Raleigh, N.C. – Teachers and school staff can register in Group 3A of the North Carolina Vaccine Rollout to get vaccinated in Wake County on Monday.
Each county will distribute different vaccines to school and child care workers and vaccinations are expected to begin Wednesday. From Monday, those wishing to register for the vaccine in Wake County can visit Veggov / Vaccine to fill out the Request Online vaccine form or call the 24/7 Vaccine Hotline at 919-250-1515.
To register, people must answer “yes” to one of the following questions:
- Are you 65 or older?
- Are you a healthcare worker?
- Do you work in a child care or pre-K to grade 12 school?
- Do you have to be face to face at your workplace?
Once enough vaccines are available, people on the waitlist will be contacted by email, phone or text. They can then make an appointment to get their vaccine either online or over the phone. A second dose appointment will be scheduled at the time of the first appointment.
North Carolina has been vaccinating residents and employees over the age of 65 and older and long-term care for months.
In early February, Gov. Roy K. Cooper said all K-12 school staff and anyone working in child care will be eligible for vaccination from February 24. All other frontline “essential” workers, such as police officers, firefighters and grocery workers, will have to wait until March 10 for vaccinations to begin.
Group 3 subdivision is required in the state’s vaccination priority list, the governor said, to balance the limited supply of vaccines with a large number of frontline workers in the state.
North Carolina receives only 150,000 doses of vaccine per week from the federal government, and the state has about 240,000 public school employees.
Earlier, state officials said they had no plans to break up Group 3 into smaller units and prioritize businesses over some. But Cooper said it was practical to put teachers ahead of Group 3.
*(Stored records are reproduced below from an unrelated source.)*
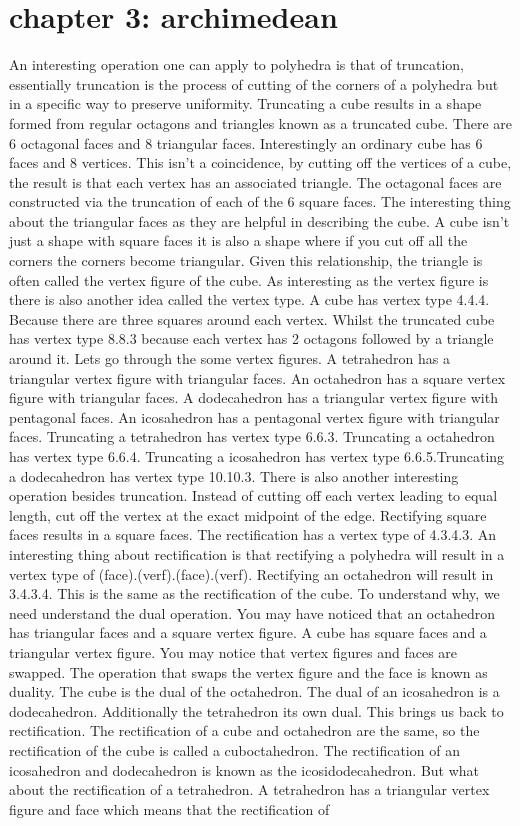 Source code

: \documentclass{article}
\begin{document}
\section*{chapter 3: archimedean}
An interesting operation one can apply to polyhedra is that of truncation, essentially truncation is the process of cutting of the corners of a polyhedra but in a specific way to preserve uniformity. Truncating a cube results in a shape formed from regular octagons and triangles known as a truncated cube. There are 6 octagonal faces and 8 triangular faces. Interestingly an ordinary cube has 6 faces and 8 vertices. This isn't a coincidence, by cutting off the vertices of a cube, the result is that each vertex has an associated triangle. The octagonal faces are constructed via the truncation of each of the 6 square faces. The interesting thing about the triangular faces as they are helpful in describing the cube. A cube isn't just a shape with square faces it is also a shape where if you cut off all the corners the corners become triangular. Given this relationship, the triangle is often called the vertex figure of the cube. As interesting as the vertex figure is there is also another idea called the vertex type. A cube has vertex type 4.4.4. Because there are three squares around each vertex. Whilst the truncated cube has vertex type 8.8.3 because each vertex has 2 octagons followed by a triangle around it. Lets go through the some vertex figures. A tetrahedron has a triangular vertex figure with triangular faces. An octahedron has a square vertex figure with triangular faces. A dodecahedron has a triangular vertex figure with pentagonal faces. An icosahedron has a pentagonal vertex figure with triangular faces. Truncating a tetrahedron has vertex type 6.6.3. Truncating a octahedron has vertex type 6.6.4. Truncating a icosahedron has vertex type 6.6.5.Truncating a dodecahedron has vertex type 10.10.3. There is also another interesting operation besides truncation. Instead of cutting off each vertex leading to equal length, cut off the vertex at the exact midpoint of the edge. Rectifying square faces results in a square faces. The rectification has a vertex type of 4.3.4.3. An interesting thing about rectification is that rectifying a polyhedra will result in a vertex type of (face).(verf).(face).(verf). Rectifying an octahedron will result in 3.4.3.4. This is the same as the rectification of the cube. To understand why, we need understand the dual operation. You may have noticed that an octahedron has triangular faces and a square vertex figure. A cube has square faces and a triangular vertex figure. You may notice that vertex figures and faces are swapped. The operation that swaps the vertex figure and the face is known as duality. The cube is the dual of the octahedron. The dual of an icosahedron is a dodecahedron. Additionally the tetrahedron its own dual. This brings us back to rectification. The rectification of a cube and octahedron are the same, so the rectification of the cube is called a cuboctahedron. The rectification of an icosahedron and dodecahedron is known as the icosidodecahedron. But what about the rectification of a tetrahedron. A tetrahedron has a triangular vertex figure and face which means that the rectification of 
\end{document}
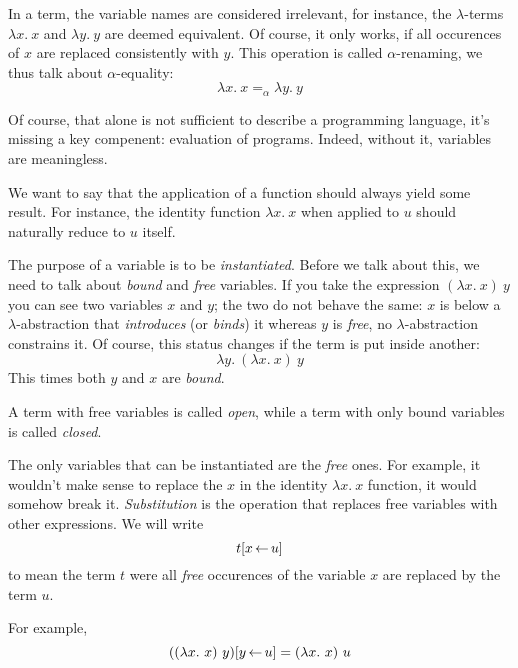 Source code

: In a term, the variable names are considered irrelevant, for instance, the
\(\lambda\)-terms \(\lambda x.\ x\) and \(\lambda y.\ y\) are deemed equivalent.
Of course, it only works, if all occurences of \(x\) are replaced consistently
with \(y\). This operation is called \(\alpha\)-renaming, we thus talk about
\(\alpha\)-equality:
\[
  \lambda x.\ x =_\alpha \lambda y.\ y
\]

Of course, that alone is not sufficient to describe a programming language,
it's missing a key compenent: evaluation of programs.
Indeed, without it, variables are meaningless.

We want to say that the application of a function should always yield some
result. For instance, the identity function \(\lambda x.\ x\) when applied to
\(u\) should naturally reduce to \(u\) itself.

The purpose of a variable is to be \emph{instantiated}.
Before we talk about this, we need to talk about \emph{bound} and \emph{free}
variables.
If you take the expression \((\lambda x.\ x)\ y\) you can see two variables
\(x\) and \(y\); the two do not behave the same: \(x\) is below a
\(\lambda\)-abstraction that \emph{introduces} (or \emph{binds}) it whereas
\(y\) is \emph{free}, no \(\lambda\)-abstraction constrains it.
Of course, this status changes if the term is put inside another:
\[
  \lambda y.\ (\lambda x.\ x)\ y
\]
This times both \(y\) and \(x\) are \emph{bound}.

A term with free variables is called \emph{open}, while a term with only bound
variables is called \emph{closed}.

The only variables that can be instantiated are the \emph{free} ones.
For example, it wouldn't make sense to replace the \(x\) in the identity
\(\lambda x.\ x\) function, it would somehow break it. \emph{Substitution} is
the operation that replaces free variables with other expressions.
We will write
\[
  t[x \mathop{\leftarrow} u]
\]
to mean the term \(t\) were all \emph{free} occurences of the variable \(x\)
are replaced by the term \(u\).

For example,
\[
  ((\lambda x.\ x)\ y)[y \mathop{\leftarrow} u] = (\lambda x.\ x)\ u
\]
“The big group is worried about all these essential frontline workers, in group 3, a sudden crash in the system, it would be problematic,” he said. “Starting with a small number of Group 3 frontline essential workers helps providers streamline vaccine delivery.”
Group 3 could be further subdivided next week depending on the flow of vaccines in the state, the governor said.
Secretary of State for Health and Human Services Dr. Mandy Cohen said providers can go to schools or the workplace to carry shots, or they can only assign a specific day of the week when only educated or other frontline workers can get vaccinated. He said employers can upload employee information from the state’s vaccination tracking system. They register.
Cohen warned, however, that the February 24 and March 10 eligibility dates do not mean people will start getting shots at that time. Some counties have long waiting lists of people in Group 1 or Group 2 who are still waiting for their shots – Wake County lists more than 80,000 people, for example – so teachers and other front workers will have to wait their turn, he said. Was.
Wake County Public Health, its three mass vaccination sites – P.N.C. Approximately 2,000 people a day are vaccinated by appointment at the Arena, Wake County Public Health Center and Wake County Conns Building alone. The vaccine is also available at Duke Health, UNC Rex and Wakemade Health and hospitals, along with some local pharmacies.
Find out how to get vaccinated in your area.
WRAL Capital Bureau Chief Laura Leslie and WRAL Anchor / Reporter Adam Owens contributed to this report.